The newly formed Chinese Tang Dynasty also had an eye on additional territory. Wanting to rule all of the Korean Peninsula, Tang allied with Shilla, intending to walk right in after the de­feat of the other two nations and take power from its ally. With combined armies, Shilla and Tang easily overran Paekje in 660. The Shilla - Tang forces then tuned toward Koguryo, which they defeated in 668. Tang then claimed the territories and set up military commands to maintain control. Shilla too wanted control of the entire Korean territory, and by encouraging popular uprisings against this foreign domination, drove its former ally far to the north by 676. While Shilla did not gain control of the entire Koguryo territory, it did succeed in unifying the peninsula south of a line roughly from P'yongyang to Won­san Bay, thereby establishing the first united Korean kingdom.

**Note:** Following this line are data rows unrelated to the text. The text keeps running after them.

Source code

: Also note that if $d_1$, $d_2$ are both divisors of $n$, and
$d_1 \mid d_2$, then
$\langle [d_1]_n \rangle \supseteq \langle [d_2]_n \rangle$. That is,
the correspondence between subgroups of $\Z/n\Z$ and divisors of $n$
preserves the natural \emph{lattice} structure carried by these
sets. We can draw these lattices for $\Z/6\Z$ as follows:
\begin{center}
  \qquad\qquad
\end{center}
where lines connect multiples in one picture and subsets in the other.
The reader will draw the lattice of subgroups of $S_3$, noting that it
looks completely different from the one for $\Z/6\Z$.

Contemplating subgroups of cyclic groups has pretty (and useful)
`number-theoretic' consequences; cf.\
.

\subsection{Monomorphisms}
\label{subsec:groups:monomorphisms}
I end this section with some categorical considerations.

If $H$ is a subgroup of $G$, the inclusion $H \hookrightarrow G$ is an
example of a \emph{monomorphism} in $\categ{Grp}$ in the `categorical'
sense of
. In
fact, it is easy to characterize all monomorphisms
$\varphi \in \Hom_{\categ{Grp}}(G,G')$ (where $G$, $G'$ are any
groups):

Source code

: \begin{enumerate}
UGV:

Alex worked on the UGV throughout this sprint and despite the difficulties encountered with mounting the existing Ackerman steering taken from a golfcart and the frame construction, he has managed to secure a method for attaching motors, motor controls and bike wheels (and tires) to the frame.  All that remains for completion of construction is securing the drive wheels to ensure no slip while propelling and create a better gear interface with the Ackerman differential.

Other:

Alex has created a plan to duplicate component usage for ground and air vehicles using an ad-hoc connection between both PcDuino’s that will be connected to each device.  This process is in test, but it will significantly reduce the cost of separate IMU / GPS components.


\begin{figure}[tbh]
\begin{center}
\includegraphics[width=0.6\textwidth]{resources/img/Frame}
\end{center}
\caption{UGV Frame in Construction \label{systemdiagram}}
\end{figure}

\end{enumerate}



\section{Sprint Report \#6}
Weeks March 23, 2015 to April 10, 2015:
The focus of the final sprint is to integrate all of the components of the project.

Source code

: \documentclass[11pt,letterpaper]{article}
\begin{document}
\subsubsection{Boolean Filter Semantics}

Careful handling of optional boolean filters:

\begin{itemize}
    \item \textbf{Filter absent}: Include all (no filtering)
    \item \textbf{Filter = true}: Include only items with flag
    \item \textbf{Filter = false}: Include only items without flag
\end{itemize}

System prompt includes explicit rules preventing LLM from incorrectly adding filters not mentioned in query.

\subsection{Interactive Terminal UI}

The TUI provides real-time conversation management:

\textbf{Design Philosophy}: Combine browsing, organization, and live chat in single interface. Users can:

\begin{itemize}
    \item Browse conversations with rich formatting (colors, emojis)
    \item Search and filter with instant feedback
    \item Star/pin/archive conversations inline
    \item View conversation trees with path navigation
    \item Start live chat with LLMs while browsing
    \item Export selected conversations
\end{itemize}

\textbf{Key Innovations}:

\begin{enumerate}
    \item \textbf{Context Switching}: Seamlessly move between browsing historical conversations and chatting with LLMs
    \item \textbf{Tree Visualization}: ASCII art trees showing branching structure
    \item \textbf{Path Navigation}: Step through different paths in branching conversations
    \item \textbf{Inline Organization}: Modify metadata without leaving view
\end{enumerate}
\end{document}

This unification was spear­headed by King Muyol and completed under King Munmu, with the indispensable leadership of the great general Kim Yu-shin. Only in 735 did Tang formally acknowledge Shilla's control over this territory. In the following centuries much contact and exchange took place between these two countries, Korea benefiting greatly from its more advanced patron. In fact, the United Shilla Dynasty (668-935) corresponds closely with the highly developed Tang Dynasty (618-906).

Bronze Maitreya Buddha ( Buddha of the Future) Shilla, late 6th cent .

Buddhism became accepted in Shilla in the early 6th cent.

Establishing Authority

With Shilla in control, the country's administration was reorganized on the Chinese model developing a complex bureaucratic system. The king's authority increased to a point where opposition was all but eliminated. The bureaucracy, run by members of the ruling class, was based on birth, not ability. Secondary capitals, numerous border garrisons, and a national army all helped solidify the king's control. In return for Korean autonomy, Shilla kings sent periodic tribute to the Chinese emperor and recognized his authority in Asian affairs. Shilla also received traders from China, Japan, and possibly as far away as the Middle East.

 

 

 

Pulguksa Temple in the Shilla capital of (modern Kyongju), first built during the reign of King Pophung (514-540), the first Shilla king to accept Buddhism. Rebuilt in 751 and mostly destroyed in the Imjin War and Korean War.Restored in 1972.Considered the pinnacle of Shilla architecture.

 

 

 Bulguksa Temple 불국사

 

Bulguksa is a head temple of the Jogye Order of Korean Buddhism in the North Gyeongsang province in South Korea. It is home to seven National treasures of South Korea, including Dabotap and Seokgatap stone pagodas, Cheongun-gyo (Blue Cloud Bridge), and two gilt-bronze statues of Buddha. The temple is classified as Historic and Scenic Site No. 1 by the South Korean government

 

   

 

The Sokkatap( Pagoda of the Buddha)  and Tabot'ap(Pagoda of Many Treasures) pagodas at Pulguksa Temple. Both constructed of granite representing opposites male/female/yin/yang.The 4 pillars at the base of the Tabot'ap pagoda represents man in his coarse state, reaching for the 4 Noble Truths of the Buddha, represented by the platform above .The stone lion at the base protects it from evil influences.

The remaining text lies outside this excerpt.